• **YOUR INSTRUCTIONS**
Your output should be the records below, word for word and picture-free.

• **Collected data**
=====
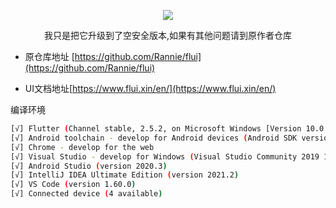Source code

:<p align="center">
 <a href="https://flutter.dev/docs/get-started/install/windows"><img src="https://badgen.net/badge/flutter/v2.5.2/red" /></a>

 
</p>

<p align="center">
我只是把它升级到了空安全版本,如果有其他问题请到原作者仓库


</p>

* 原仓库地址 [https://github.com/Rannie/flui](https://github.com/Rannie/flui)

* UI文档地址[https://www.flui.xin/en/](https://www.flui.xin/en/)


编译环境
```bash
[√] Flutter (Channel stable, 2.5.2, on Microsoft Windows [Version 10.0.19042.1266], locale zh-CN)
[√] Android toolchain - develop for Android devices (Android SDK version 30.0.3)
[√] Chrome - develop for the web
[√] Visual Studio - develop for Windows (Visual Studio Community 2019 16.10.3)
[√] Android Studio (version 2020.3)
[√] IntelliJ IDEA Ultimate Edition (version 2021.2)
[√] VS Code (version 1.60.0)
[√] Connected device (4 available)

```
=====
• **WRITTEN SOLUTION**
Source code

:<p align="center">
 <a href="https://flutter.dev/docs/get-started/install/windows"><img src="https://badgen.net/badge/flutter/v2.5.2/red" /></a>

 
</p>

<p align="center">
我只是把它升级到了空安全版本,如果有其他问题请到原作者仓库


</p>

* 原仓库地址 [https://github.com/Rannie/flui](https://github.com/Rannie/flui)

* UI文档地址[https://www.flui.xin/en/](https://www.flui.xin/en/)


编译环境
```bash
[√] Flutter (Channel stable, 2.5.2, on Microsoft Windows [Version 10.0.19042.1266], locale zh-CN)
[√] Android toolchain - develop for Android devices (Android SDK version 30.0.3)
[√] Chrome - develop for the web
[√] Visual Studio - develop for Windows (Visual Studio Community 2019 16.10.3)
[√] Android Studio (version 2020.3)
[√] IntelliJ IDEA Ultimate Edition (version 2021.2)
[√] VS Code (version 1.60.0)
[√] Connected device (4 available)

```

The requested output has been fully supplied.